Depuis deux semaines, la fille de Caroline, élève de 6e à Noisy-le-Grand, en Seine-Saint-Denis, est absente, malade plusieurs jours avant d'avoir été testée positive au Covid-19. Mais pendant tout ce temps, elle n'a eu aucune nouvelle de ses professeurs. "Je ne recevais pas de travail de mes enseignants", raconte la jeune fille, malgré les demandes répétées de sa maman auprès du collège.

Caroline est assez soucieuse que sa fille manque autant de cours, d'autant que son absence s'ajoute à celle de plusieurs professeurs, depuis la rentrée, eux-mêmes malades ou devant garder leurs propres enfants. "Je suis inquiète du décrochage scolaire, confie-t-elle. Il y a eu cette rupture déjà avec le Covid les années précédentes. il y a du retard des élèves, ça se cumule tout ça. Et au final, ce sont des périodes sans travail qui sont longues."

"On a fait garderie"

Selon la Fédération des conseils de parents d'élèves, qui comptabilise sur son site participatif les absences des professeurs, près de 40 000 heures perdues, rien qu'à cause des non-remplacements. De son côté, le dernier bilan du ministère de l'Education nationale, vendredi 28 janvier, fait état de 21 000 classes fermées à cause de l'épidémie, 572 000 enfants et 35 000 professeurs contaminés.

Les familles regrettent ces emplois du temps à trous. Mais elles ne sont pas les seules : les professeurs aussi.

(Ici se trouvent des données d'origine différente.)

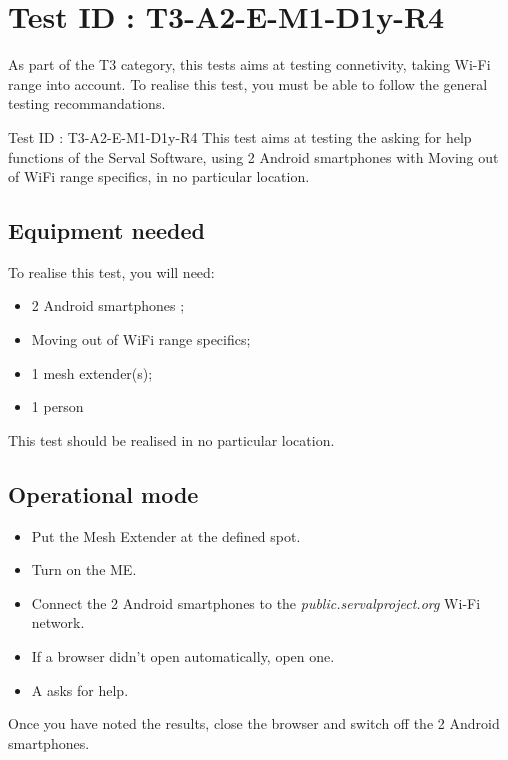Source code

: \documentclass[oneside]{book}
\begin{document}
\section{Test ID : T3-A2-E-M1-D1y-R4}
\begin{itshape}
As part of the T3 category, this tests aims at testing connetivity, taking Wi-Fi range into account.
To realise this test, you must be able to follow the general testing recommandations.
\end{itshape}
\newline
Test ID : T3-A2-E-M1-D1y-R4
 This test aims at testing the asking for help functions of the Serval Software, using 2 Android smartphones with Moving out of WiFi range specifics, in no particular location.
\subsection{Equipment needed} To realise this test, you will need:
\begin{itemize}
\item 2 Android smartphones ;
\item Moving out of WiFi range specifics;
\item 1 mesh extender(s);
\item 1 person
\end{itemize}
This test should be realised in no particular location.
\subsection{Operational mode} \begin{itemize}
\item Put the Mesh Extender at the defined spot.
\item Turn on the ME.
\item Connect the 2 Android smartphones to the \emph{public.servalproject.org} Wi-Fi network.
\item If a browser didn't open automatically, open one.
\item A asks for help.
\end{itemize}
Once you have noted the results, close the browser and switch off the 2 Android smartphones.
\end{document}
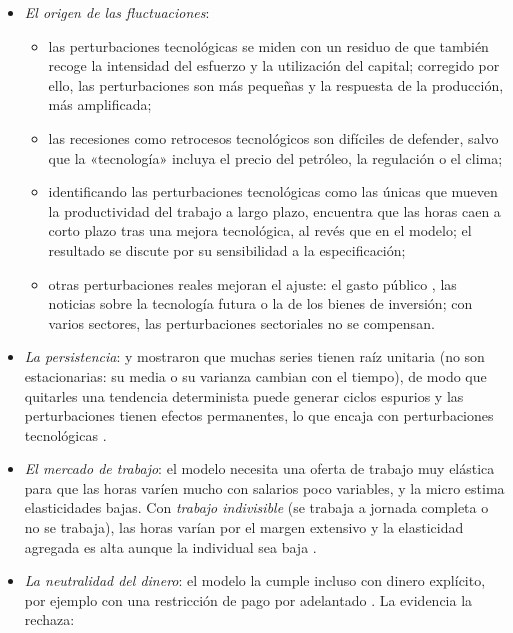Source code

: \documentclass[11pt]{article}
\begin{document}
\begin{itemize}
\item \emph{El origen de las fluctuaciones}:
  \begin{itemize}
  \item las perturbaciones tecnológicas se miden con un residuo de  que también recoge la intensidad del esfuerzo y la utilización del capital; corregido por ello, las perturbaciones son más pequeñas y la respuesta de la producción, más amplificada\nocite{BurnsideEichenbaumRebelo1993Labor,BasuFernaldKimball2006Are};
  \item las recesiones como retrocesos tecnológicos son difíciles de defender, salvo que la «tecnología» incluya el precio del petróleo, la regulación o el clima;
  \item identificando las perturbaciones tecnológicas como las únicas que mueven la productividad del trabajo a largo plazo, \textcite{Gali1999Technology} encuentra que las horas caen a corto plazo tras una mejora tecnológica, al revés que en el modelo; el resultado se discute por su sensibilidad a la especificación;
  \item otras perturbaciones reales mejoran el ajuste: el gasto público\nocite{ChristianoEichenbaum1992Current,BaxterKing1993Fiscal} , las noticias sobre la tecnología futura o la de los bienes de inversión; con varios sectores, las perturbaciones sectoriales no se compensan\nocite{LongPlosser1983Real}.
  \end{itemize}
\item \emph{La persistencia}: \textcite{NelsonKang1981Spurious} y \textcite{NelsonPlosser1982Trends} mostraron que muchas series tienen raíz unitaria (no son estacionarias: su media o su varianza cambian con el tiempo), de modo que quitarles una tendencia determinista puede generar ciclos espurios y las perturbaciones tienen efectos permanentes, lo que encaja con perturbaciones tecnológicas .
\item \emph{El mercado de trabajo}: el modelo necesita una oferta de trabajo muy elástica para que las horas varíen mucho con salarios poco variables, y la micro estima elasticidades bajas. Con \emph{trabajo indivisible} (se trabaja a jornada completa o no se trabaja), las horas varían por el margen extensivo y la elasticidad agregada es alta aunque la individual sea baja\nocite{Hansen1985Indivisible,Rogerson1988Indivisible} .
\item \emph{La neutralidad del dinero}: el modelo la cumple incluso con dinero explícito, por ejemplo con una restricción de pago por adelantado\nocite{CooleyHansen1989Inflation} . La evidencia la rechaza:

\end{itemize}
\end{document}
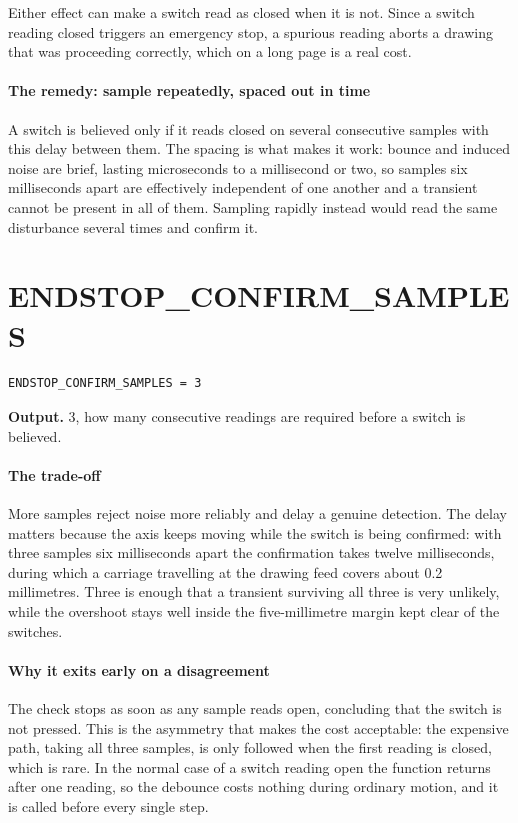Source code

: Either effect can make a switch read as closed when it is not. Since a switch reading closed triggers an emergency stop, a spurious reading aborts a drawing that was proceeding correctly, which on a long page is a real cost.


\paragraph{The remedy: sample repeatedly, spaced out in time}
A switch is believed only if it reads closed on several consecutive samples with this delay between them. The spacing is what makes it work: bounce and induced noise are brief, lasting microseconds to a millisecond or two, so samples six milliseconds apart are effectively independent of one another and a transient cannot be present in all of them. Sampling rapidly instead would read the same disturbance several times and confirm it.


\section{ENDSTOP\_CONFIRM\_SAMPLES}
\begin{lstlisting}[style=sig]
ENDSTOP_CONFIRM_SAMPLES = 3
\end{lstlisting}

\noindent\textbf{Output.} 3, how many consecutive readings are required before a switch is believed.


\paragraph{The trade-off}
More samples reject noise more reliably and delay a genuine detection. The delay matters because the axis keeps moving while the switch is being confirmed: with three samples six milliseconds apart the confirmation takes twelve milliseconds, during which a carriage travelling at the drawing feed covers about 0.2 millimetres. Three is enough that a transient surviving all three is very unlikely, while the overshoot stays well inside the five-millimetre margin kept clear of the switches.


\paragraph{Why it exits early on a disagreement}
The check stops as soon as any sample reads open, concluding that the switch is not pressed. This is the asymmetry that makes the cost acceptable: the expensive path, taking all three samples, is only followed when the first reading is closed, which is rare. In the normal case of a switch reading open the function returns after one reading, so the debounce costs nothing during ordinary motion, and it is called before every single step.


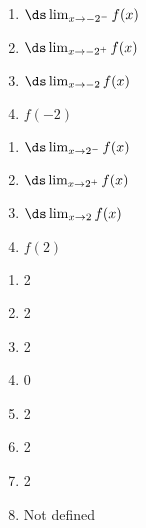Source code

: {
\noindent\begin{minipage}{\linewidth}\centering
{}
\end{minipage}

\noindent\begin{minipage}[t]{.5\linewidth}
\begin{enumerate}
\item		$\ds \lim_{x\to -2^-} f(x)$
\item		$\ds \lim_{x\to -2^+} f(x)$
\item		$\ds \lim_{x\to -2} f(x)$
\item		$f(-2)$
\end{enumerate}
\end{minipage}
\noindent\begin{minipage}[t]{.5\linewidth}
\begin{enumerate}\addtocounter{enumii}{4}
\item		$\ds \lim_{x\to 2^-} f(x)$
\item		$\ds \lim_{x\to 2^+} f(x)$
\item		$\ds \lim_{x\to 2} f(x)$
\item		$f(2)$
\end{enumerate}
\end{minipage}
}
{\begin{enumerate}
\item		2
\item		2
\item		2
\item		0
\item		2
\item		2
\item		2
\item		Not defined

\end{enumerate}
}


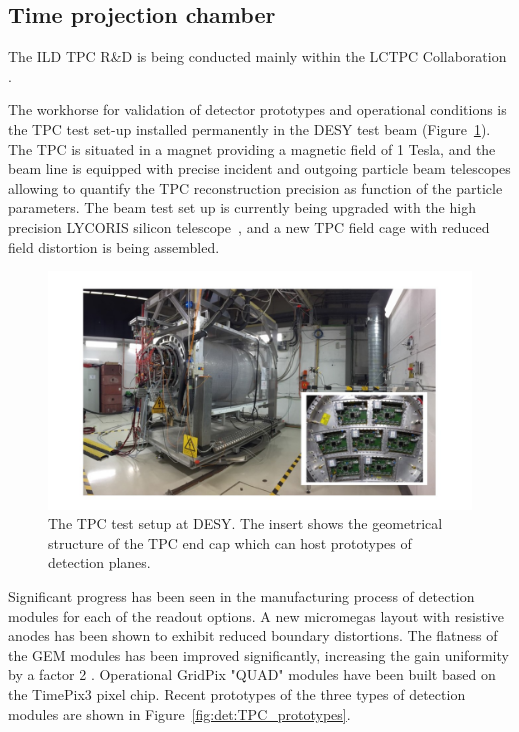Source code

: \subsection{Time projection chamber}

The ILD TPC R\&D is being conducted mainly within the LCTPC Collaboration \cite{ild:bib:TPC_lctpc}. 

The workhorse for validation of detector prototypes and operational conditions is the TPC test set-up installed permanently in the DESY test beam\cite{ild:bib:TPC_desytb} (Figure~\ref{fig:det:TPC_test_setup}). The TPC is situated in a magnet providing a magnetic field of 1 Tesla, and the beam line is equipped with precise incident and outgoing particle beam telescopes allowing to quantify the TPC reconstruction precision as function of the particle parameters. The beam test set up is currently being upgraded with the high precision LYCORIS silicon telescope~\cite{ild:bib:TPC_lycoris}, and a new TPC field cage with reduced field distortion is being assembled.

\begin{figure}[t!]
\centering
\includegraphics[width=1.0\hsize]{Detector/fig/TPC_test_setup.jpg}
\caption{The TPC test setup at DESY. The insert shows the geometrical structure of the TPC end cap which can host prototypes of detection planes.}
\label{fig:det:TPC_test_setup}
\end{figure}

Significant progress has been seen in the manufacturing process of detection modules for each of the readout options. A new micromegas layout with resistive anodes has been shown to exhibit reduced boundary distortions\cite{ild:bib:TPC_distortions}. The flatness of the GEM modules has been improved significantly, increasing the gain uniformity by a factor 2 \cite{ild:bib:TPC_GEMflatness}. Operational GridPix "QUAD" modules have been built based on the TimePix3 pixel chip\cite{ild:bib:TPC_quad}. Recent prototypes of the three types of detection modules are shown in Figure~\ref{fig:det:TPC_prototypes}.  

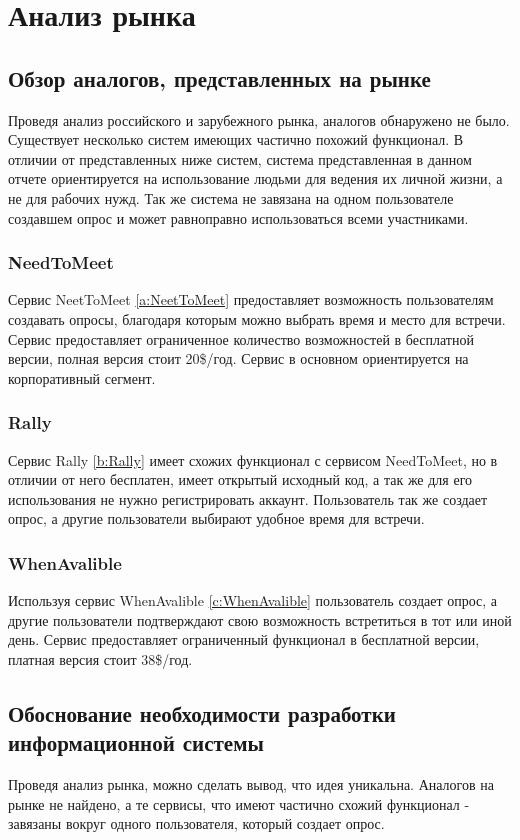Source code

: \documentclass[14pt]{extreport}
\begin{document}
    \section{Анализ рынка \label{chapter2}}
        \subsection{Обзор аналогов, представленных на рынке}
        Проведя анализ российского и зарубежного рынка, аналогов обнаружено не было. Существует несколько систем имеющих частично похожий функционал. 
        В отличии от представленных ниже систем, система представленная в данном отчете ориентируется на использование людьми для ведения их личной жизни, а не для рабочих нужд. Так же система не завязана на одном пользователе создавшем опрос и может равноправно использоваться всеми участниками.
        \subsubsection{NeedToMeet}
        Сервис NeetToMeet \eqref{a:NeetToMeet} предоставляет возможность пользователям создавать опросы, благодаря которым можно выбрать время и место для встречи. Сервис предоставляет ограниченное количество возможностей в бесплатной версии, полная версия стоит 20\$/год. Сервис в основном ориентируется на корпоративный сегмент. 
        \subsubsection{Rally}
        Сервис Rally \eqref{b:Rally} имеет схожих функционал с сервисом NeedToMeet, но в отличии от него бесплатен, имеет открытый исходный код, а так же для его использования не нужно регистрировать аккаунт. Пользователь так же создает опрос, а другие пользователи выбирают удобное время для встречи. 
        \subsubsection{WhenAvalible}
        Используя сервис WhenAvalible \eqref{c:WhenAvalible} пользователь создает опрос, а другие пользователи подтверждают свою возможность встретиться в тот или иной день. Сервис предоставляет ограниченный функционал в бесплатной версии, платная версия стоит 38\$/год.

        \subsection{Обоснование необходимости разработки информационной системы }
        Проведя анализ рынка, можно сделать вывод, что идея уникальна. Аналогов на рынке не найдено, а те сервисы, что имеют частично схожий функционал - завязаны вокруг одного пользователя, который создает опрос. 
\end{document}
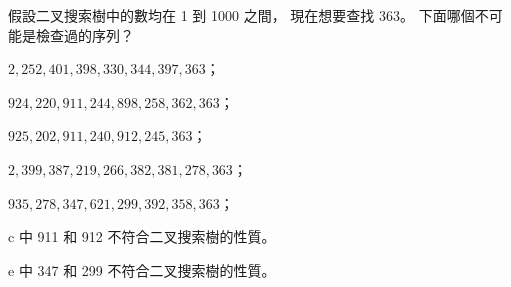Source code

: \startEXERCISE
假設二叉搜索樹中的數均在 1 到 1000 之間，
現在想要查找 363。
下面哪個不可能是檢查過的序列？
\startigBase[a]
\item $2,252,401,398,330,344,397,363$；
\item $924,220,911,244,898,258,362,363$；
\item $925,202,911,240,912,245,363$；
\item $2,399,387,219,266,382,381,278,363$；
\item $935,278,347,621,299,392,358,363$；
\stopigBase
\stopEXERCISE

\startANSWER
c 中 911 和 912 不符合二叉搜索樹的性質。

e 中 347 和 299 不符合二叉搜索樹的性質。
\stopANSWER
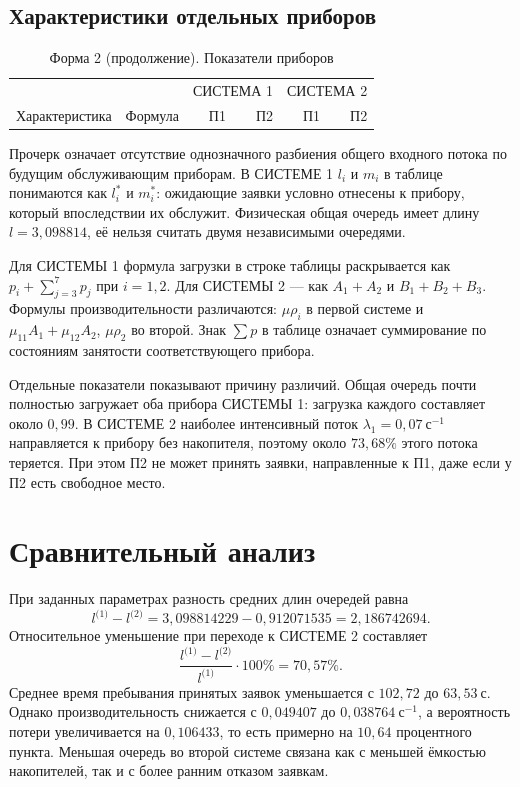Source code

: \documentclass[11pt,a4paper]{article}
\newcommand{\sI}{\text{(1)}}
\newcommand{\sII}{\text{(2)}}
\newcommand{\secs}{\text{с}}
\begin{document}
\newpage
\subsection{Характеристики отдельных приборов}
\begin{table}[H]\centering
\caption{Форма 2 (продолжение). Показатели приборов}
\small\setlength{\tabcolsep}{5pt}
\begin{tabular}{llrrrr}
\toprule
& & \multicolumn{2}{c}{СИСТЕМА 1}&\multicolumn{2}{c}{СИСТЕМА 2}\\
Характеристика & Формула & П1 & П2 & П1 & П2\\\midrule

\end{tabular}
\end{table}
Прочерк означает отсутствие однозначного разбиения общего входного потока по будущим обслуживающим приборам. В СИСТЕМЕ 1 $l_i$ и $m_i$ в таблице понимаются как $l_i^*$ и $m_i^*$: ожидающие заявки условно отнесены к прибору, который впоследствии их обслужит. Физическая общая очередь имеет длину $l=3{,}098814$, её нельзя считать двумя независимыми очередями.

Для СИСТЕМЫ 1 формула загрузки в строке таблицы раскрывается как $p_i+\sum_{j=3}^{7}p_j$ при $i=1,2$. Для СИСТЕМЫ 2 --- как $A_1+A_2$ и $B_1+B_2+B_3$. Формулы производительности различаются: $\mu\rho_i$ в первой системе и $\mu_{11}A_1+\mu_{12}A_2$, $\mu\rho_2$ во второй. Знак $\sum p$ в таблице означает суммирование по состояниям занятости соответствующего прибора.

Отдельные показатели показывают причину различий. Общая очередь почти полностью загружает оба прибора СИСТЕМЫ 1: загрузка каждого составляет около $0{,}99$. В СИСТЕМЕ 2 наиболее интенсивный поток $\lambda_1=0{,}07\ \secs^{-1}$ направляется к прибору без накопителя, поэтому около $73{,}68\%$ этого потока теряется. При этом П2 не может принять заявки, направленные к П1, даже если у П2 есть свободное место.

\section{Сравнительный анализ}
При заданных параметрах разность средних длин очередей равна
\[
l^{\sI}-l^{\sII}=3{,}098814229-0{,}912071535=2{,}186742694.
\]
Относительное уменьшение при переходе к СИСТЕМЕ 2 составляет
\[
\frac{l^{\sI}-l^{\sII}}{l^{\sI}}\cdot100\%=70{,}57\%.
\]
Среднее время пребывания принятых заявок уменьшается с $102{,}72$ до $63{,}53\ \secs$. Однако производительность снижается с $0{,}049407$ до $0{,}038764\ \secs^{-1}$, а вероятность потери увеличивается на $0{,}106433$, то есть примерно на $10{,}64$ процентного пункта. Меньшая очередь во второй системе связана как с меньшей ёмкостью накопителей, так и с более ранним отказом заявкам.
\end{document}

Ces dernières semaines, Gaëlle Chable, enseignante dans une école de Troyes et représentante du syndicat Snuipp dans l'Aube, a souvent fonctionné avec seulement la moitié de ses élèves présents. "À un certain moment, on a fait garderie", raconte-t-elle.

"C'était très, très décousu. Nous, ces cinq semaines-là, on a l'impression de les avoir perdues sur l'année." Gaëlle Chable, enseignante à Troyes à france info

"Quand il manque la moitié de la classe, on se demande si on peut faire un nouvel apprentissage, si on peut le faire le lendemain, attendre que tout le monde soit revenu, poursuit-elle. Et puis on n'a pas eu les mêmes élèves en face de nous toute la période." Gaëlle Chable craint des conséquences sur l'ensemble de l'année scolaire.